Consider the rules for the $62.3 billion Vanguard Value ETF, the largest such fund in the world. It tracks the Center for Research in Security Prices U.S. Large Cap Value Index, which puts stocks into the value bucket based on five factors: book to price, forward earnings to price, historic earnings to price, dividend-to-price ratio and sales-to-price ratio. As you might expect, the ETF is heavy on classic U.S. companies like Warren Buffett’s Berkshire Hathaway Inc. and Johnson & Johnson, and missing the tech stocks that have driven the market for the past decade.

“We all lean on those over-simplifying ETFs to measure the style’s success,” he said. “But that’s not a good way to measure a bona fide value approach. Part of that is because value is so subjective, it’s not so simple that you can just boil it down to a couple of metrics.”

Unlike what you might expect from a typical value investor, Gill was outright dismissive of discounted cash flow modeling, calling it a “waste of time.” And Gill embraced the use of technical analysis, using stock price charts to find good entry and exit points for his positions, a technique often dismissed as a form of financial voodoo by followers of value-investing icons like Benjamin Graham.

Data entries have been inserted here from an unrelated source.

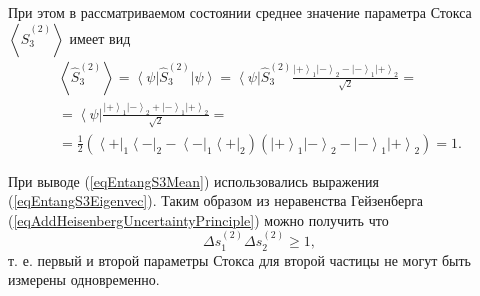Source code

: При этом в рассматриваемом состоянии среднее значение параметра Стокса
$\left<\hat{S}_3^{(2)}\right>$ имеет вид
\begin{eqnarray}
  \left<\hat{S}_3^{(2)}\right> =
  \left<\psi\right|\hat{S}_3^{(2)}\left|\psi\right> =
  \left<\psi\right|\hat{S}_3^{(2)}\frac{
    \left| + \right>_1\left| - \right>_2 -
    \left| - \right>_1\left| + \right>_2
  }{\sqrt{2}} =
  \nonumber \\
  = \left<\psi\right|\frac{
    \left| + \right>_1\left| - \right>_2 +
    \left| - \right>_1\left| + \right>_2
  }{\sqrt{2}} =
  \nonumber \\
  = \frac{1}{2} \left(
  \left< + \right|_1\left< - \right|_2 -
  \left< - \right|_1\left< + \right|_2
  \right)
  \left(
  \left| + \right>_1\left| - \right>_2 -
  \left| - \right>_1\left| + \right>_2
  \right) = 1.
  \label{eqEntangS3Mean}
\end{eqnarray}

При выводе (\ref{eqEntangS3Mean}) использовались выражения
(\ref{eqEntangS3Eigenvec}). Таким образом из неравенства Гейзенберга
(\ref{eqAddHeisenbergUncertaintyPrinciple}) можно получить что
\[
\Delta s_1^{(2)} \Delta s_2^{(2)} \ge 1,
\]
т. е. первый и второй параметры Стокса для второй частицы не могут
быть измерены одновременно.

Gill gives his own value investing criteria in his second introductory video. And like the CRSP Index, he too relies on five factors, albeit using them as guidelines rather than rigid rules.

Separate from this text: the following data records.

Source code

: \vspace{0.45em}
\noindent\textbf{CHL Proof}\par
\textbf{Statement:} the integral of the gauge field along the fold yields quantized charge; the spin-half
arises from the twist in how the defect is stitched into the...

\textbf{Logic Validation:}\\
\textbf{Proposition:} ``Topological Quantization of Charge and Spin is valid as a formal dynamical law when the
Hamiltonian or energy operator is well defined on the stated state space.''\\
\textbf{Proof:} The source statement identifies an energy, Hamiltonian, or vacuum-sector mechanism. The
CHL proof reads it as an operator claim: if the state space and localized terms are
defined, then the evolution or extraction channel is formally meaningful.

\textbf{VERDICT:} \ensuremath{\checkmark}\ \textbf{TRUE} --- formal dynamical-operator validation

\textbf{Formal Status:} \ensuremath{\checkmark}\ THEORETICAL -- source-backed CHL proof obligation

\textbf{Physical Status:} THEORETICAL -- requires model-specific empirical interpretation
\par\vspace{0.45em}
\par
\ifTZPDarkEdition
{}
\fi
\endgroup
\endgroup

  • A discount: “It’s often in relation to my crude fundamentals based value, but sometimes it’s just based on the chart.”
  • Leverage: “I don’t shy away from leveraged companies, I know some people do, but the way I see it is that that’s where some of the best opportunities are.”
  • Insider buying: “I weight this quite heavily I’ve learned, especially during market selloffs, and what I find is that any insider buying is better than no insider buying.”
  • Insider ownership: “Generally, higher insider ownership is better, I like to see at least 20%.”
  • Confidence: “It’s a simple introspective question, but I find it’s just really helpful for keeping myself honest.”

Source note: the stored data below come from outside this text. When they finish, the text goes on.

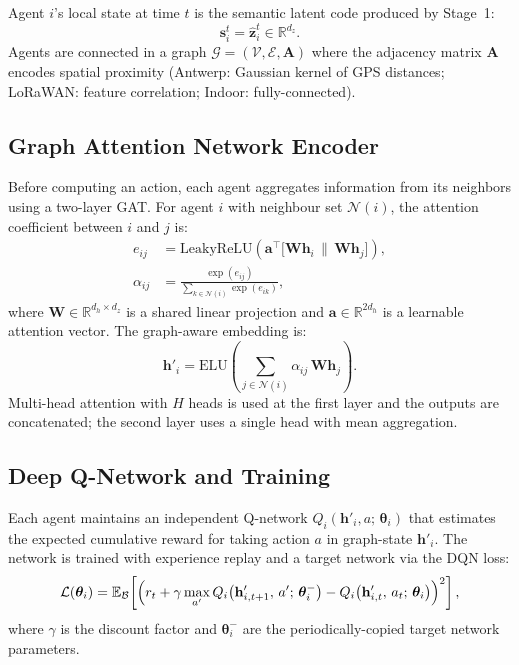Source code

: \documentclass[12pt,a4paper]{article}
\begin{document}
Agent $i$'s local state at time $t$ is the semantic latent code produced
by Stage~1:
\begin{equation}
\mathbf{s}_i^t = \hat{\mathbf{z}}_i^t \in \mathbb{R}^{d_z}.
\label{eq:state_madrl}
\end{equation}
Agents are connected in a graph $\mathcal{G}=(\mathcal{V},\mathcal{E},\mathbf{A})$
where the adjacency matrix $\mathbf{A}$ encodes spatial proximity
(Antwerp: Gaussian kernel of GPS distances; LoRaWAN: feature correlation;
Indoor: fully-connected).

\subsection{Graph Attention Network Encoder}

Before computing an action, each agent aggregates information from its
neighbors using a two-layer GAT. For agent $i$ with neighbour set
$\mathcal{N}(i)$, the attention coefficient between $i$ and $j$ is:
\begin{align}
e_{ij} &= \mathrm{LeakyReLU}\!\left(
  \mathbf{a}^\top\!\bigl[\mathbf{W}\mathbf{h}_i \,\|\, \mathbf{W}\mathbf{h}_j\bigr]
\right), \label{eq:gat_e}\\
\alpha_{ij} &= \frac{\exp(e_{ij})}{\displaystyle\sum_{k\in\mathcal{N}(i)}\exp(e_{ik})},
\label{eq:gat_alpha}
\end{align}
where $\mathbf{W}\in\mathbb{R}^{d_h\times d_z}$ is a shared linear
projection and $\mathbf{a}\in\mathbb{R}^{2d_h}$ is a learnable attention
vector. The graph-aware embedding is:
\begin{equation}
\mathbf{h}'_i = \mathrm{ELU}\!\left(
  \sum_{j\in\mathcal{N}(i)}\alpha_{ij}\,\mathbf{W}\mathbf{h}_j
\right).
\label{eq:gat_h}
\end{equation}
Multi-head attention with $H$ heads is used at the first layer and the
outputs are concatenated; the second layer uses a single head with mean
aggregation.

\subsection{Deep Q-Network and Training}

Each agent maintains an independent Q-network $Q_i(\mathbf{h}'_i, a;\,\bm{\theta}_i)$
that estimates the expected cumulative reward for taking action $a$ in
graph-state $\mathbf{h}'_i$. The network is trained with experience
replay and a target network via the DQN loss:
\begin{equation}
\mathcal{L}(\bm{\theta}_i) =
\mathbb{E}_{\mathcal{B}}\!\left[
  \Bigl(
    r_t + \gamma\max_{a'}Q_i\!\left(\mathbf{h}'_{i,t+1},\,a';\,\bm{\theta}_i^-\right)
    - Q_i\!\left(\mathbf{h}'_{i,t},\,a_t;\,\bm{\theta}_i\right)
  \Bigr)^2
\right],
\label{eq:dqn}
\end{equation}
where $\gamma$ is the discount factor and $\bm{\theta}_i^-$ are the
periodically-copied target network parameters.
\end{document}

And in a great bit of irony, back then in July, before his E*Trade account swelled to $33 million,according to the Wall Street Journal, Gill made an admission: he was a short-seller.

“I occasionally short stocks, it’s becoming a bigger part of my process, I’m trying to incorporate it more and more, but I still focus mostly on the long side,” said Gill on July 13. “You’ll see me short, sometimes just because I’m bored. The timing of it is so difficult as everyone knows.”